* Description of the task
The reply should contain the full listing exactly as written and no pictures at all.

* Supplied material
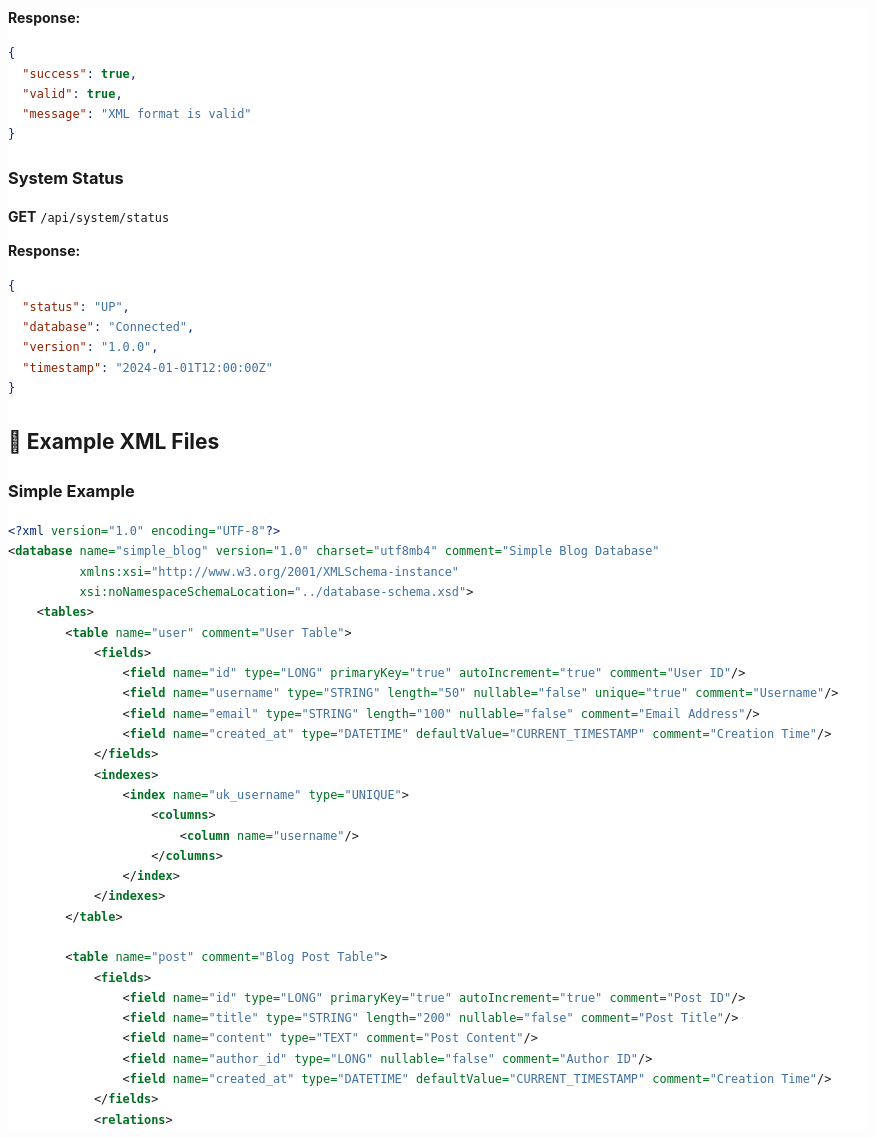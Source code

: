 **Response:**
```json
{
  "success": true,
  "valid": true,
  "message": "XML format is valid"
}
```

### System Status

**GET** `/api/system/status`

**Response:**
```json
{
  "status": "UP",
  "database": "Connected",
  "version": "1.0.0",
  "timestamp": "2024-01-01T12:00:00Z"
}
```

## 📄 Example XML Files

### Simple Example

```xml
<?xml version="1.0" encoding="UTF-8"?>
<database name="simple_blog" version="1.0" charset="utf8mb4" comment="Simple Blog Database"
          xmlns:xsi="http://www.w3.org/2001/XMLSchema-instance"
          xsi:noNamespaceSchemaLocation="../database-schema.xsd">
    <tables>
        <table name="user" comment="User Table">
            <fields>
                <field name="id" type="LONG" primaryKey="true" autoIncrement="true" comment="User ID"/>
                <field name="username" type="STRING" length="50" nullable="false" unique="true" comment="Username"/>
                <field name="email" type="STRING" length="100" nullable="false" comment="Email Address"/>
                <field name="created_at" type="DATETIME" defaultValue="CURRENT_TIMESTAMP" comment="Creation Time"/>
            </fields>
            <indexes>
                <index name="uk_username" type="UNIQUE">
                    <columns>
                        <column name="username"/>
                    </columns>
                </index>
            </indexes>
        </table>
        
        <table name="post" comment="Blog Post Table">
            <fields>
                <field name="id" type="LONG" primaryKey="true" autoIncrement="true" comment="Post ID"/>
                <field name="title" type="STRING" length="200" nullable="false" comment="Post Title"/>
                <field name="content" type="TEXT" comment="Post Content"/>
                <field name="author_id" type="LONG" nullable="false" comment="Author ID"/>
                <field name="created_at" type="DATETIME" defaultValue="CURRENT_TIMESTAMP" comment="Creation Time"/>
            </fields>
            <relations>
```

* Answer box
Source code

: **Response:**
```json
{
  "success": true,
  "valid": true,
  "message": "XML format is valid"
}
```

### System Status

**GET** `/api/system/status`

**Response:**
```json
{
  "status": "UP",
  "database": "Connected",
  "version": "1.0.0",
  "timestamp": "2024-01-01T12:00:00Z"
}
```

## 📄 Example XML Files

### Simple Example

```xml
<?xml version="1.0" encoding="UTF-8"?>
<database name="simple_blog" version="1.0" charset="utf8mb4" comment="Simple Blog Database"
          xmlns:xsi="http://www.w3.org/2001/XMLSchema-instance"
          xsi:noNamespaceSchemaLocation="../database-schema.xsd">
    <tables>
        <table name="user" comment="User Table">
            <fields>
                <field name="id" type="LONG" primaryKey="true" autoIncrement="true" comment="User ID"/>
                <field name="username" type="STRING" length="50" nullable="false" unique="true" comment="Username"/>
                <field name="email" type="STRING" length="100" nullable="false" comment="Email Address"/>
                <field name="created_at" type="DATETIME" defaultValue="CURRENT_TIMESTAMP" comment="Creation Time"/>
            </fields>
            <indexes>
                <index name="uk_username" type="UNIQUE">
                    <columns>
                        <column name="username"/>
                    </columns>
                </index>
            </indexes>
        </table>
        
        <table name="post" comment="Blog Post Table">
            <fields>
                <field name="id" type="LONG" primaryKey="true" autoIncrement="true" comment="Post ID"/>
                <field name="title" type="STRING" length="200" nullable="false" comment="Post Title"/>
                <field name="content" type="TEXT" comment="Post Content"/>
                <field name="author_id" type="LONG" nullable="false" comment="Author ID"/>
                <field name="created_at" type="DATETIME" defaultValue="CURRENT_TIMESTAMP" comment="Creation Time"/>
            </fields>
            <relations>
```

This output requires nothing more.